Hepcidin: a Prognostic Marker of Morbidity and Mortality in Severe Sepsis?

• Conditions: Severe Sepsis or Septic Shock

• Registration Number: NCT03682003
• Lead Sponsor: Rennes University Hospital

Brief Summary

Many biomarkers have been evaluated in sepsis, especially for prognostic purposes, but none has yet been shown to have sufficient sensitivity or specificity for routine use in clinical practice. However, highlighting a biomarker facilitating the evaluation of the severity of sepsis remains relevant in a pathology where survival is largely conditioned by the initiation of an early and adapted treatment. Recent evidence suggests that hepcidin, which is the key hormone for systemic regulation of iron metabolism, may be an interesting prognostic biomarker. The synthesis of this peptide is regulated by the iron stocks of the body, erythropoiesis, but also inflammation. The mechanisms inducing the expression of hepcidin during inflammation are multiple: interleukin-6 (IL-6) in particular, pro-inflammatory cytokine is a strong inducer of hepcidin. In addition, its expression is increased by the effect of lipopolysaccharide via Toll-like receptors . In septic patients, elevated levels of hepcidin or pro-hepcidin have been reported . A new role for hepcidin in the control of inflammatory and / or immune response has recently been reported. Thus, in a model of murine septic shock, the deleterious character of a lack of expression of hepcidin could be demonstrated . In humans, hepcidinemia has been shown to be a predictive factor in the development of immunotolerance in hepatic transplant patients. Hepcidin therefore plays a major role in the regulation of the inflammatory and / or immune response and in particular during sepsis. The investigators therefore hypothesize that hepcidin could be the marker of an adverse prognosis in septic patients expressing this

Detailed Description

Many biomarkers have been evaluated in sepsis, especially for prognostic purposes, but none has yet been shown to have sufficient sensitivity or specificity for routine use in clinical practice. However, highlighting a biomarker facilitating the evaluation of the severity of sepsis remains relevant in a pathology where survival is largely conditioned by the initiation of an early and adapted treatment. Recent evidence suggests that hepcidin, which is the key hormone for systemic regulation of iron metabolism, may be an interesting prognostic biomarker. The synthesis of this peptide is regulated by the iron stocks of the body, erythropoiesis, but also inflammation. The mechanisms inducing the expression of hepcidin during inflammation are multiple: interleukin-6 (IL-6) in particular, pro-inflammatory cytokine is a strong inducer of hepcidin. In addition, its expression is increased by the effect of lipopolysaccharide via Toll-like receptors . In septic patients, elevated levels of hepcidin or pro-hepcidin have been reported . A new role for hepcidin in the control of inflammatory and / or immune response has recently been reported. Thus, in a model of murine septic shock, the deleterious character of a lack of expression of hepcidin could be demonstrated . In humans, hepcidinemia has been shown to be a predictive factor in the development of immunotolerance in hepatic transplant patients. Hepcidin therefore plays a major role in the regulation of the inflammatory and / or immune response and in particular during sepsis. The investigators therefore hypothesize that hepcidin could be the marker of an adverse prognosis in septic patients expressing this.

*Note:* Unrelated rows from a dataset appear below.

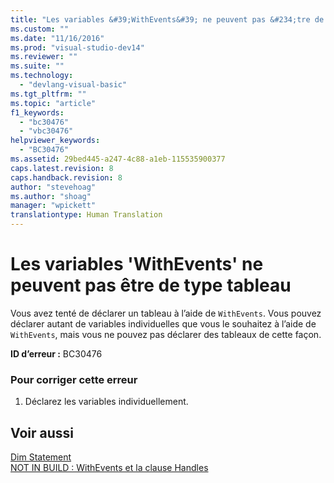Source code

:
 ```yaml
---
title: "Les variables &#39;WithEvents&#39; ne peuvent pas &#234;tre de type tableau | Microsoft Docs"
ms.custom: ""
ms.date: "11/16/2016"
ms.prod: "visual-studio-dev14"
ms.reviewer: ""
ms.suite: ""
ms.technology: 
  - "devlang-visual-basic"
ms.tgt_pltfrm: ""
ms.topic: "article"
f1_keywords: 
  - "bc30476"
  - "vbc30476"
helpviewer_keywords: 
  - "BC30476"
ms.assetid: 29bed445-a247-4c88-a1eb-115535900377
caps.latest.revision: 8
caps.handback.revision: 8
author: "stevehoag"
ms.author: "shoag"
manager: "wpickett"
translationtype: Human Translation
---
```

# Les variables &#39;WithEvents&#39; ne peuvent pas &#234;tre de type tableau
Vous avez tenté de déclarer un tableau à l’aide de `WithEvents`. Vous pouvez déclarer autant de variables individuelles que vous le souhaitez à l’aide de `WithEvents`, mais vous ne pouvez pas déclarer des tableaux de cette façon.  
  
 **ID d’erreur :** BC30476  
  
### Pour corriger cette erreur  
  
1.  Déclarez les variables individuellement.  
  
## Voir aussi  
 [Dim Statement](../../visual-basic/language-reference/statements/dim-statement.md)   
 [NOT IN BUILD : WithEvents et la clause Handles](http://msdn.microsoft.com/fr-fr/072b9cf6-6298-46f1-849e-4edc1631564c)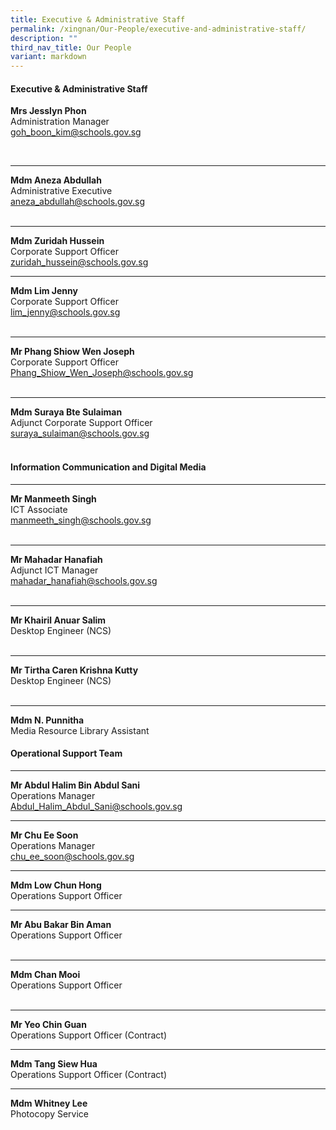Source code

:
 ```yaml
---
title: Executive & Administrative Staff
permalink: /xingnan/Our-People/executive-and-administrative-staff/
description: ""
third_nav_title: Our People
variant: markdown
---
```

#### Executive &amp; Administrative Staff

**Mrs Jesslyn Phon**<br>Administration Manager <br>[goh_boon_kim@schools.gov.sg](mailto:goh_boon_kim@schools.gov.sg)

 <br>
 
***

**Mdm Aneza Abdullah**<br>Administrative Executive
  <br>[aneza\_abdullah@schools.gov.sg](mailto:aneza_abdullah@schools.gov.sg)	
 <br>
 
 ***

 **Mdm Zuridah Hussein**<br>Corporate Support Officer<br>[zuridah\_hussein@schools.gov.sg](mailto:zuridah_hussein@schools.gov.sg) 
<br>
 
 ***

**Mdm Lim Jenny**<br>Corporate Support Officer<br>[lim\_jenny@schools.gov.sg](mailto:lim_jenny@schools.gov.sg) 	
<br>

***
**Mr Phang Shiow Wen Joseph**<br>Corporate Support Officer<br>[Phang_Shiow_Wen_Joseph@schools.gov.sg](mailto:Phang_Shiow_Wen_Joseph@schools.gov.sg) 	
<br>

***

**Mdm Suraya Bte Sulaiman**<br>Adjunct Corporate Support Officer<br>[suraya\_sulaiman@schools.gov.sg](mailto:suraya_sulaiman@schools.gov.sg)  	 
<br>  	

#### Information Communication and Digital Media 

***



**Mr Manmeeth Singh**<br>ICT Associate
 <br>   [manmeeth_singh@schools.gov.sg](mailto:manmeeth_singh@schools.gov.sg) 	
<br>
 
 ***
 **Mr Mahadar Hanafiah**<br> Adjunct ICT  Manager 
 <br>   [mahadar_hanafiah@schools.gov.sg](mailto:mahadar_hanafiah@schools.gov.sg) 	
<br>
 
 ***
 **Mr Khairil Anuar Salim**<br>Desktop Engineer (NCS)	  	
<br>

***
 
 **Mr Tirtha Caren Krishna Kutty**<br>Desktop Engineer (NCS)	  	
<br>

***


 **Mdm N. Punnitha** <br> Media Resource Library Assistant
<br>
  
#### Operational Support Team

***


**Mr Abdul Halim Bin Abdul Sani** <br>Operations Manager<br>[Abdul_Halim_Abdul_Sani@schools.gov.sg](mailto:Abdul_Halim_Abdul_Sani@schools.gov.sg) 
<br>

 ***
**Mr Chu Ee Soon** <br>Operations Manager<br>[chu_ee_soon@schools.gov.sg](mailto:chu_ee_soon@schools.gov.sg) 
<br>

 ***
**Mdm Low Chun Hong**<br>Operations Support Officer <br>

***


 **Mr Abu Bakar Bin Aman**<br>Operations Support Officer 	 	
 <br>

***

**Mdm Chan Mooi**<br>Operations Support Officer  	
 <br>
 
***
**Mr Yeo Chin Guan** <br>
Operations Support Officer (Contract)
***


**Mdm Tang Siew Hua** <br>
Operations Support Officer (Contract)

***
 
 **Mdm Whitney Lee** <br> Photocopy Service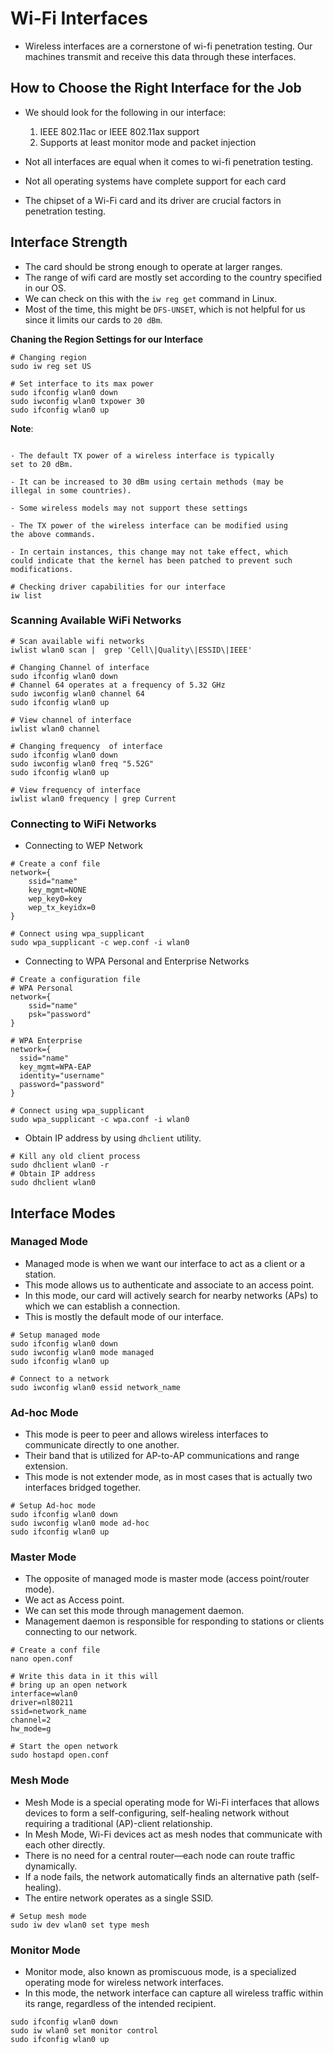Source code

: # Wi-Fi Interfaces

- Wireless interfaces are a cornerstone of wi-fi penetration testing. Our machines transmit
and receive this data through these interfaces.

## How to Choose the Right Interface for the Job

- We should look for the following in our interface:

    1. IEEE 802.11ac or IEEE 802.11ax support
    2. Supports at least monitor mode and packet injection

- Not all interfaces are equal when it comes to wi-fi penetration testing. 
- Not all operating systems have complete support for each card
- The chipset of a Wi-Fi card and its driver are crucial factors in penetration testing.


## Interface Strength

- The card should be strong enough to operate at larger ranges.
- The range of wifi card are mostly set according to the country 
specified in our OS.
- We can check on this with the `iw reg get` command in Linux.
- Most of the time, this might be `DFS-UNSET`, which is not helpful for us since it limits our cards to `20 dBm`.

**Chaning the Region Settings for our Interface**

```shell
# Changing region
sudo iw reg set US

# Set interface to its max power
sudo ifconfig wlan0 down
sudo iwconfig wlan0 txpower 30
sudo ifconfig wlan0 up
```

**Note**:

```

- The default TX power of a wireless interface is typically 
set to 20 dBm.

- It can be increased to 30 dBm using certain methods (may be
illegal in some countries). 

- Some wireless models may not support these settings

- The TX power of the wireless interface can be modified using 
the above commands.

- In certain instances, this change may not take effect, which 
could indicate that the kernel has been patched to prevent such
modifications.

# Checking driver capabilities for our interface
iw list

```


### Scanning Available WiFi Networks

```shell
# Scan available wifi networks
iwlist wlan0 scan |  grep 'Cell\|Quality\|ESSID\|IEEE'

# Changing Channel of interface
sudo ifconfig wlan0 down
# Channel 64 operates at a frequency of 5.32 GHz
sudo iwconfig wlan0 channel 64
sudo ifconfig wlan0 up

# View channel of interface
iwlist wlan0 channel

# Changing frequency  of interface
sudo ifconfig wlan0 down
sudo iwconfig wlan0 freq "5.52G"
sudo ifconfig wlan0 up

# View frequency of interface
iwlist wlan0 frequency | grep Current
```

### Connecting to WiFi Networks

- Connecting to WEP Network

```shell
# Create a conf file
network={
	ssid="name"
    key_mgmt=NONE
    wep_key0=key
    wep_tx_keyidx=0
}

# Connect using wpa_supplicant
sudo wpa_supplicant -c wep.conf -i wlan0
```

- Connecting to WPA Personal and Enterprise Networks

```shell
# Create a configuration file
# WPA Personal
network={
	ssid="name"
    psk="password"
}

# WPA Enterprise
network={
  ssid="name"
  key_mgmt=WPA-EAP
  identity="username"
  password="password"
}

# Connect using wpa_supplicant
sudo wpa_supplicant -c wpa.conf -i wlan0
```

- Obtain IP address by using `dhclient` utility.

```shell
# Kill any old client process
sudo dhclient wlan0 -r
# Obtain IP address
sudo dhclient wlan0 
```

## Interface Modes

### Managed Mode

- Managed mode is when we want our interface to act as a client or a station.
- This mode allows us to authenticate and associate to an access point. 
- In this mode, our card will actively search for nearby networks (APs) to 
which we can establish a connection.
- This is mostly the default mode of our interface.

```shell
# Setup managed mode
sudo ifconfig wlan0 down
sudo iwconfig wlan0 mode managed
sudo ifconfig wlan0 up

# Connect to a network
sudo iwconfig wlan0 essid network_name
```

### Ad-hoc Mode

- This mode is peer to peer and allows wireless interfaces to communicate directly to one another.
- Their band that is utilized for AP-to-AP communications and range extension.
- This mode is not extender mode, as in most cases that is actually two interfaces bridged together.

```shell
# Setup Ad-hoc mode
sudo ifconfig wlan0 down
sudo iwconfig wlan0 mode ad-hoc
sudo ifconfig wlan0 up
```

### Master Mode

- The opposite of managed mode is master mode (access point/router mode).
- We act as Access point.
- We can set this mode through management daemon. 
- Management daemon is responsible for responding to stations or clients connecting to our network.

```shell
# Create a conf file
nano open.conf

# Write this data in it this will
# bring up an open network
interface=wlan0
driver=nl80211
ssid=network_name
channel=2
hw_mode=g

# Start the open network
sudo hostapd open.conf
```


### Mesh Mode

- Mesh Mode is a special operating mode for Wi-Fi interfaces that allows devices to form
 a self-configuring, self-healing network without requiring a traditional (AP)-client relationship.
- In Mesh Mode, Wi-Fi devices act as mesh nodes that communicate with each other directly.
- There is no need for a central router—each node can route traffic dynamically.
- If a node fails, the network automatically finds an alternative path (self-healing).
- The entire network operates as a single SSID.

```shell
# Setup mesh mode
sudo iw dev wlan0 set type mesh
```


### Monitor Mode

- Monitor mode, also known as promiscuous mode, is a specialized operating mode for wireless network interfaces.
- In this mode, the network interface can capture all wireless traffic within its range, regardless of the intended recipient.

```shell
sudo ifconfig wlan0 down
sudo iw wlan0 set monitor control
sudo ifconfig wlan0 up
```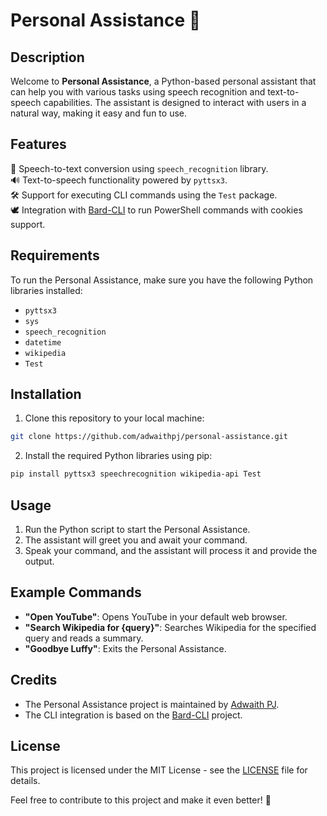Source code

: # Personal Assistance 🤖

## Description

Welcome to **Personal Assistance**, a Python-based personal assistant that can help you with various tasks using speech recognition and text-to-speech capabilities. The assistant is designed to interact with users in a natural way, making it easy and fun to use.

## Features

🎤 Speech-to-text conversion using `speech_recognition` library.\
🔊 Text-to-speech functionality powered by `pyttsx3`.\
🛠️ Support for executing CLI commands using the `Test` package.\
🕊️ Integration with [Bard-CLI](https://github.com/mosajjal/bard-cli) to run PowerShell commands with cookies support.

## Requirements

To run the Personal Assistance, make sure you have the following Python libraries installed:

- `pyttsx3`
- `sys`
- `speech_recognition`
- `datetime`
- `wikipedia`
- `Test`

## Installation

1. Clone this repository to your local machine:

```bash
git clone https://github.com/adwaithpj/personal-assistance.git
```

2. Install the required Python libraries using pip:

```bash
pip install pyttsx3 speechrecognition wikipedia-api Test
```

## Usage

1. Run the Python script to start the Personal Assistance.
2. The assistant will greet you and await your command.
3. Speak your command, and the assistant will process it and provide the output.

## Example Commands

- **"Open YouTube"**: Opens YouTube in your default web browser.
- **"Search Wikipedia for {query}"**: Searches Wikipedia for the specified query and reads a summary.
- **"Goodbye Luffy"**: Exits the Personal Assistance.

## Credits

- The Personal Assistance project is maintained by [Adwaith PJ](https://github.com/adwaithpj).
- The CLI integration is based on the [Bard-CLI](https://github.com/mosajjal/bard-cli) project.

## License

This project is licensed under the MIT License - see the [LICENSE](LICENSE) file for details.

Feel free to contribute to this project and make it even better! 🚀
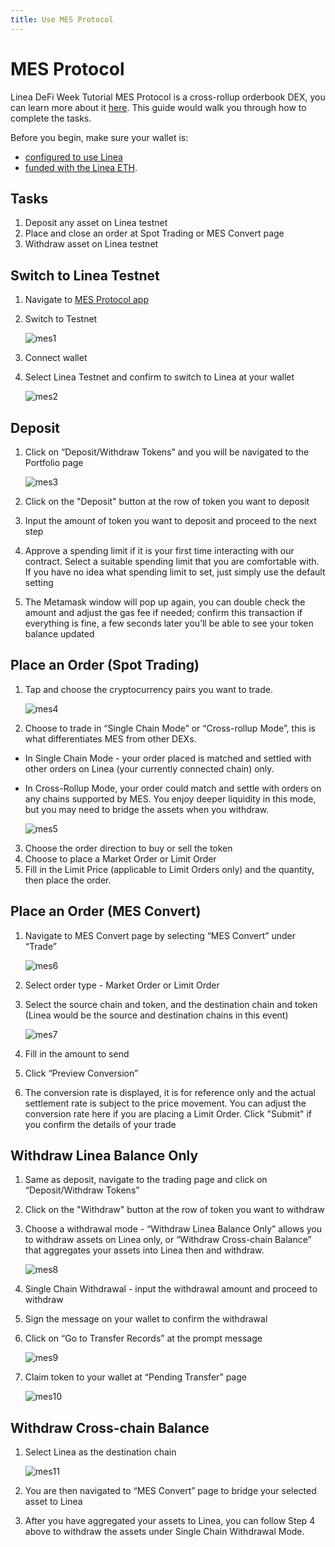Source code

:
 ```yaml
---
title: Use MES Protocol
---
```


# MES Protocol

Linea DeFi Week Tutorial MES Protocol is a cross-rollup orderbook DEX, you can learn more about it [here](https://www.mesprotocol.com/). This guide would walk you through how to complete the tasks.

Before you begin, make sure your wallet is:

- [configured to use Linea](/use-mainnet/set-up-your-wallet.mdx)
- [funded with the Linea ETH](/use-mainnet/fund).

## Tasks

1. Deposit any asset on Linea testnet
2. Place and close an order at Spot Trading or MES Convert page
3. Withdraw asset on Linea testnet

## Switch to Linea Testnet

1. Navigate to [MES Protocol app](https://app.mesprotocol.com/)
2. Switch to Testnet

   ![mes1](/img/quests/mesprotocol/mes1.png)

3. Connect wallet
4. Select Linea Testnet and confirm to switch to Linea at your wallet

   ![mes2](/img/quests/mesprotocol/mes2.png)

## Deposit

1. Click on “Deposit/Withdraw Tokens” and you will be navigated to the Portfolio page

   ![mes3](/img/quests/mesprotocol/mes3.jpeg)

2. Click on the "Deposit" button at the row of token you want to deposit
3. Input the amount of token you want to deposit and proceed to the next step
4. Approve a spending limit if it is your first time interacting with our contract. Select a suitable spending limit that you are comfortable with. If you have no idea what spending limit to set, just simply use the default setting
5. The Metamask window will pop up again, you can double check the amount and adjust the gas fee if needed; confirm this transaction if everything is fine, a few seconds later you’ll be able to see your token balance updated

## Place an Order (Spot Trading)

1. Tap and choose the cryptocurrency pairs you want to trade.

   ![mes4](/img/quests/mesprotocol/mes4.jpeg)

2. Choose to trade in “Single Chain Mode” or “Cross-rollup Mode”, this is what differentiates MES from other DEXs.

- In Single Chain Mode - your order placed is matched and settled with other orders on Linea (your currently connected chain) only.
- In Cross-Rollup Mode, your order could match and settle with orders on any chains supported by MES. You enjoy deeper liquidity in this mode, but you may need to bridge the assets when you withdraw.

  ![mes5](/img/quests/mesprotocol/mes5.png)

3. Choose the order direction to buy or sell the token
4. Choose to place a Market Order or Limit Order
5. Fill in the Limit Price (applicable to Limit Orders only) and the quantity, then place the order.

## Place an Order (MES Convert)

1. Navigate to MES Convert page by selecting “MES Convert” under “Trade”

   ![mes6](/img/quests/mesprotocol/mes6.png)

2. Select order type - Market Order or Limit Order
3. Select the source chain and token, and the destination chain and token (Linea would be the source and destination chains in this event)

   ![mes7](/img/quests/mesprotocol/mes7.jpeg)

4. Fill in the amount to send
5. Click “Preview Conversion”
6. The conversion rate is displayed, it is for reference only and the actual settlement rate is subject to the price movement. You can adjust the conversion rate here if you are placing a Limit Order. Click "Submit" if you confirm the details of your trade

## Withdraw Linea Balance Only

1. Same as deposit, navigate to the trading page and click on “Deposit/Withdraw Tokens”
2. Click on the "Withdraw" button at the row of token you want to withdraw
3. Choose a withdrawal mode - “Withdraw Linea Balance Only” allows you to withdraw assets on Linea only, or “Withdraw Cross-chain Balance” that aggregates your assets into Linea then and withdraw.

   ![mes8](/img/quests/mesprotocol/mes8.png)

4. Single Chain Withdrawal - input the withdrawal amount and proceed to withdraw
5. Sign the message on your wallet to confirm the withdrawal
6. Click on “Go to Transfer Records” at the prompt message

   ![mes9](/img/quests/mesprotocol/mes9.png)

7. Claim token to your wallet at “Pending Transfer” page

   ![mes10](/img/quests/mesprotocol/mes10.png)

## Withdraw Cross-chain Balance

1. Select Linea as the destination chain

   ![mes11](/img/quests/mesprotocol/mes11.png)

2. You are then navigated to “MES Convert” page to bridge your selected asset to Linea
3. After you have aggregated your assets to Linea, you can follow Step 4 above to withdraw the assets under Single Chain Withdrawal Mode.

Primary endpoint is to evaluate the prognostic value of plasma hepcidin assayed on admission to intensive care on mortality at D28 in severe sepsis.

Sensitivity of plasma hepcidin assayed at admission to intensive care on mortality at D28 in patients with severe sepsis.

In a first step, a search for the hepcidin threshold value with the best sensitivity and specificity to predict death on D28 will be performed using a receiver operating characteristics (ROC) curve. This threshold value will be used to evaluate the primary endpoint and also determine specificity and positive and negative predictive values.

Study Timeline

• Study Start: 2014-10-01
• Primary Completion: 2017-07-12
• Status Verified: 2018-09
• Study First Submitted: 2018-09-20
• Study First Submitted QC: 2018-09-20
• Study First Posted: 2018-09-24
• Last Update Submitted: 2018-09-26
• Last Update Posted: 2018-09-28
• Study Completion: 2019-12-01

Recruitment & Eligibility

• Status: UNKNOWN
• Sex: All
• Target Recruitment: 114

Inclusion Criteria

• man or woman,
• older than or equal to 18 years, in severe sepsis or septic shock according to the criteria of the American College of Chest Physicians / Society of Critical Care Medicine (ACCP / SCCM),
• no opposition from the patient, a relative or the legal representative

Exclusion Criteria

• pregnant or lactating woman,
• patient with hemochromatosis.

Study & Design

• Study Type: OBSERVATIONAL
• Study Design: Not specified

Primary Outcome Measures

Name	Time	Method
Sensitivity of plasma hepcidin assayed at admission to intensive care on mortality at D28 in patients with severe sepsis.	day 28	Sensitivity of plasma hepcidin assayed at admission to intensive care on mortality at D28 in patients with severe sepsis.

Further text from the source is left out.